• [Your assignment]: In the data, find the word "doit" and copy out every line that has it.

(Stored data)
______________________________
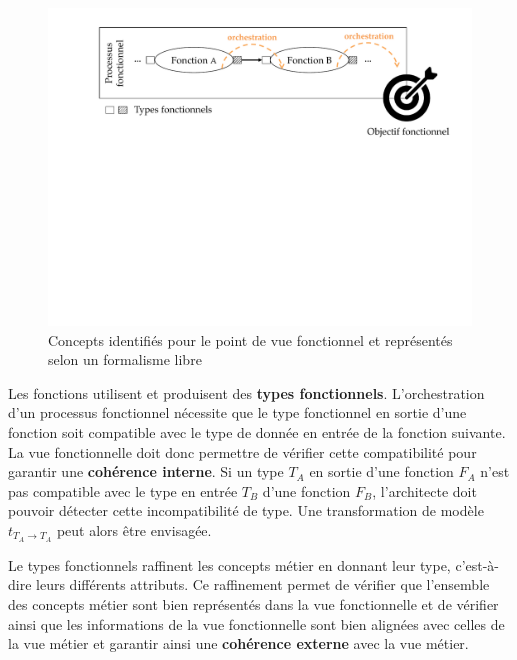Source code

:     \begin{figure}[!ht]
     \begin{center}
     \includegraphics[trim= 0cm 11cm 0cm 0cm, width=1\textwidth]{figures/4_demarche/concepts_vue_fonctionnelle.pdf} \end{center}
     \caption{Concepts identifiés pour le point de vue fonctionnel et représentés selon un formalisme libre}
     \label{fig:concepts_vue_fonctionnelle}
    \end{figure}

    Les fonctions utilisent et produisent des \textbf{types fonctionnels}. L'orchestration d'un processus fonctionnel
    nécessite que le type fonctionnel en sortie d'une fonction soit compatible avec le type de donnée
    en entrée de la fonction suivante. La vue fonctionnelle doit donc permettre de vérifier cette compatibilité
    pour garantir une \textbf{cohérence interne}.
    Si un type $ T_{A} $ en sortie d'une fonction $ F_{A} $  n'est pas compatible avec le type en entrée
    $ T_{B} $ d'une fonction $ F_{B} $, l'architecte doit pouvoir détecter cette incompatibilité de type.
    Une transformation de modèle $t_{T_{A} \rightarrow T_{A}}$ peut alors être envisagée.

    Le types fonctionnels raffinent les concepts métier en donnant leur type, c'est-à-dire leurs différents attributs.
    Ce raffinement permet de vérifier que l'ensemble des concepts métier sont bien représentés dans la vue
    fonctionnelle et de vérifier ainsi que les informations de la vue fonctionnelle sont bien alignées avec
    celles de la vue métier et garantir ainsi une \textbf{cohérence externe} avec la vue métier.

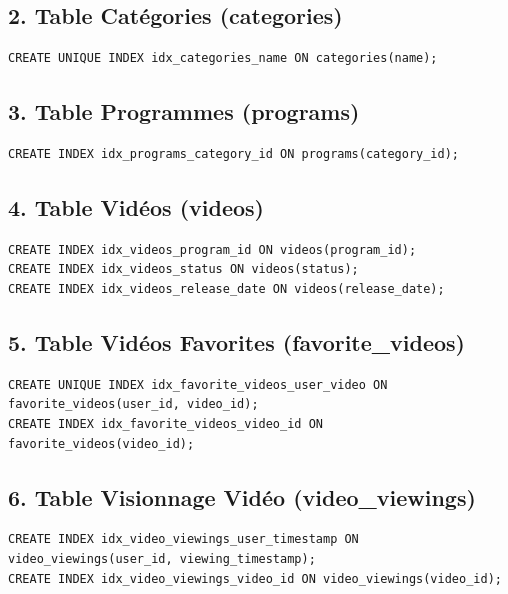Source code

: \documentclass[a4paper, 12pt]{article}
\begin{document}
\subsection*{2. Table Catégories (categories)}

\begin{lstlisting}
CREATE UNIQUE INDEX idx_categories_name ON categories(name);
\end{lstlisting}

\subsection*{3. Table Programmes (programs)}

\begin{lstlisting}
CREATE INDEX idx_programs_category_id ON programs(category_id);
\end{lstlisting}

\subsection*{4. Table Vidéos (videos)}

\begin{lstlisting}
CREATE INDEX idx_videos_program_id ON videos(program_id);
CREATE INDEX idx_videos_status ON videos(status);
CREATE INDEX idx_videos_release_date ON videos(release_date);
\end{lstlisting}

\subsection*{5. Table Vidéos Favorites (favorite\_videos)}

\begin{lstlisting}
CREATE UNIQUE INDEX idx_favorite_videos_user_video ON favorite_videos(user_id, video_id);
CREATE INDEX idx_favorite_videos_video_id ON favorite_videos(video_id);
\end{lstlisting}

\subsection*{6. Table Visionnage Vidéo (video\_viewings)}

\begin{lstlisting}
CREATE INDEX idx_video_viewings_user_timestamp ON video_viewings(user_id, viewing_timestamp);
CREATE INDEX idx_video_viewings_video_id ON video_viewings(video_id);
\end{lstlisting}
\end{document}
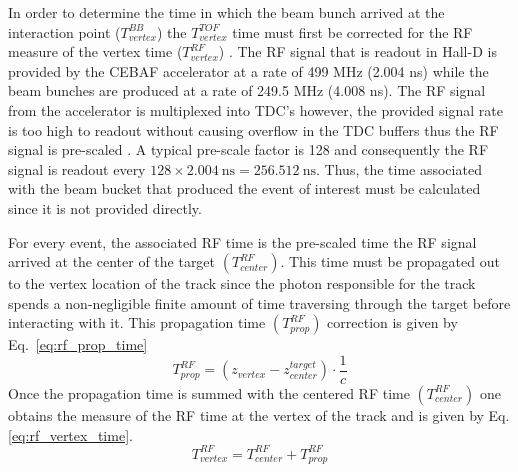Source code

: In order to determine the time in which the beam bunch arrived at the interaction point ($T^{BB}_{vertex}$) the $T^{TOF}_{vertex}$ time must first be corrected for the RF measure of the vertex time ($T^{RF}_{vertex}$) .  The RF signal that is readout in Hall-D is provided by the CEBAF accelerator at a rate of 499 MHz (2.004 ns) while the beam bunches are produced at a rate of  249.5 MHz (4.008 ns).  The RF signal from the accelerator is multiplexed into TDC's however, the provided signal rate is too high to readout without causing overflow in the TDC buffers thus the RF signal is pre-scaled \cite{mattione_rf_wiki}.  A typical pre-scale factor is 128 and consequently the RF signal is readout every $\mathrm{128 \times 2.004\ ns = 256.512\ ns}$.  Thus, the time associated with the beam bucket that produced the event of interest must be calculated since it is not provided directly.

For every event, the associated RF time is the pre-scaled time the RF signal arrived at the center of the target $(T^{RF}_{center})$. This time must be propagated out to the vertex location of the track since the photon responsible for the track spends a non-negligible finite amount of time traversing through the target before interacting with it. This propagation time $(T^{RF}_{prop})$ correction is given by Eq.~\ref{eq:rf_prop_time}
	\begin{equation} \label{eq:rf_prop_time}
		T^{RF}_{prop} = (z_{vertex} - z^{target}_{center}) \cdot \frac{1}{c} 
	\end{equation} 
Once the propagation time is summed with the centered RF time $(T^{RF}_{center})$ one obtains the measure of the RF time at the vertex of the track and is given by Eq. \ref{eq:rf_vertex_time}.
	\begin{equation} \label{eq:rf_vertex_time}
		T^{RF}_{vertex} = T^{RF}_{center} + T^{RF}_{prop}
	\end{equation}

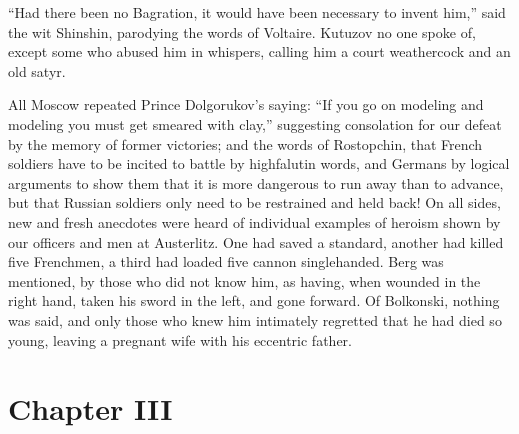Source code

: ``Had there been no Bagration, it would have been necessary to
invent him,'' said the wit Shinshin, parodying the words of
Voltaire. Kutuzov no one spoke of, except some who abused him in
whispers, calling him a court weathercock and an old satyr.

All Moscow repeated Prince Dolgorukov's saying: ``If you go on
modeling and modeling you must get smeared with clay,''
suggesting consolation for our defeat by the memory of former
victories; and the words of Rostopchin, that French soldiers have
to be incited to battle by highfalutin words, and Germans by
logical arguments to show them that it is more dangerous to run
away than to advance, but that Russian soldiers only need to be
restrained and held back! On all sides, new and fresh anecdotes
were heard of individual examples of heroism shown by our
officers and men at Austerlitz. One had saved a standard, another
had killed five Frenchmen, a third had loaded five cannon
singlehanded. Berg was mentioned, by those who did not know him,
as having, when wounded in the right hand, taken his sword in the
left, and gone forward. Of Bolkonski, nothing was said, and only
those who knew him intimately regretted that he had died so
young, leaving a pregnant wife with his eccentric father.


\chapter*{Chapter III}
\ifaudio     
{} 
\fi

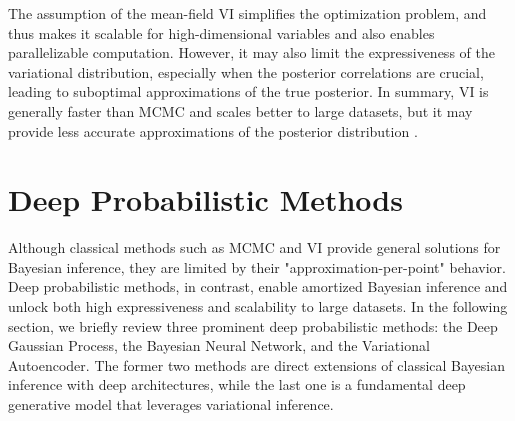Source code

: The assumption of the mean-field \ac{VI} simplifies the optimization problem, and thus makes it scalable for high-dimensional variables and also enables parallelizable computation. However, it may also limit the expressiveness of the variational distribution, especially when the posterior correlations are crucial, leading to suboptimal approximations of the true posterior. In summary, \ac{VI} is generally faster than \ac{MCMC} and scales better to large datasets, but it may provide less accurate approximations of the posterior distribution \citep{Blei_2017}. 

\section{Deep Probabilistic Methods}
\label{sec:introduction:background:deep_probabilistic_methods}
Although classical methods such as \ac{MCMC} and \ac{VI} provide general solutions for Bayesian inference, they are limited by their "approximation-per-point" behavior. Deep probabilistic methods, in contrast, enable amortized Bayesian inference and unlock both high expressiveness and scalability to large datasets. In the following section, we briefly review three prominent deep probabilistic methods: the Deep Gaussian Process, the Bayesian Neural Network, and the Variational Autoencoder. The former two methods are direct extensions of classical Bayesian inference with deep architectures, while the last one is a fundamental deep generative model that leverages variational inference.

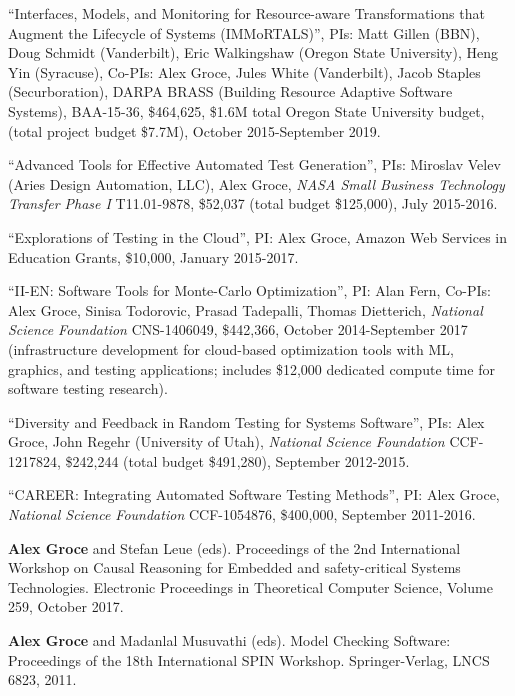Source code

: \documentclass[ComputerScience]{vita}
\begin{document}
\begin{vita}
\begin{Funding}
\item ``Interfaces, Models, and Monitoring for Resource-aware Transformations that Augment the Lifecycle of Systems (IMMoRTALS)'', PIs: Matt Gillen (BBN), Doug Schmidt (Vanderbilt), Eric Walkingshaw (Oregon State University), Heng Yin (Syracuse), Co-PIs: Alex Groce, Jules White (Vanderbilt), Jacob Staples (Securboration), DARPA BRASS (Building Resource Adaptive Software Systems), BAA-15-36, \$464,625, \$1.6M total Oregon State University budget, (total project budget \$7.7M), October 2015-September 2019.
\item ``Advanced Tools for Effective Automated Test Generation'', PIs: Miroslav Velev (Aries Design Automation, LLC), Alex Groce, \emph{NASA Small Business Technology Transfer Phase I} T11.01-9878, \$52,037 (total budget \$125,000), July 2015-2016.
\item ``Explorations of Testing in the Cloud'', PI: Alex Groce, Amazon Web Services in Education Grants, \$10,000, January 2015-2017.
\item ``II-EN: Software Tools for Monte-Carlo Optimization'', PI: Alan Fern, Co-PIs: Alex Groce, Sinisa Todorovic, Prasad Tadepalli, Thomas Dietterich, \emph{National Science Foundation} CNS-1406049, \$442,366, October 2014-September 2017 (infrastructure development for cloud-based optimization tools with ML, graphics, and testing applications; includes \$12,000 dedicated compute time for software testing research).
\item ``Diversity and Feedback in Random Testing for Systems Software'', PIs: Alex Groce, John Regehr (University of Utah), \emph{National Science Foundation} CCF-1217824, \$242,244 (total budget \$491,280), September 2012-2015.
\item ``CAREER: Integrating Automated Software Testing Methods'', PI: Alex Groce, \emph{National Science Foundation} CCF-1054876, \$400,000, September 2011-2016.
\end{Funding}

\begin{Books, Edited Volumes}

\item
{\bf Alex Groce} and Stefan Leue (eds).
\newblock Proceedings of the 2nd International Workshop on 
Causal Reasoning for Embedded and safety-critical Systems Technologies.
\newblock Electronic Proceedings in Theoretical Computer Science, Volume 259, October 2017.

\item
{\bf Alex Groce} and Madanlal Musuvathi (eds).
\newblock Model Checking Software: Proceedings of the 18th International SPIN Workshop.
\newblock Springer-Verlag, LNCS 6823, 2011. 


\end{Books, Edited Volumes}
\end{vita}
\end{document}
______________________________
• [Solution to this problem]:
    en entrée de la fonction suivante. La vue fonctionnelle doit donc permettre de vérifier cette compatibilité
    $ T_{B} $ d'une fonction $ F_{B} $, l'architecte doit pouvoir détecter cette incompatibilité de type.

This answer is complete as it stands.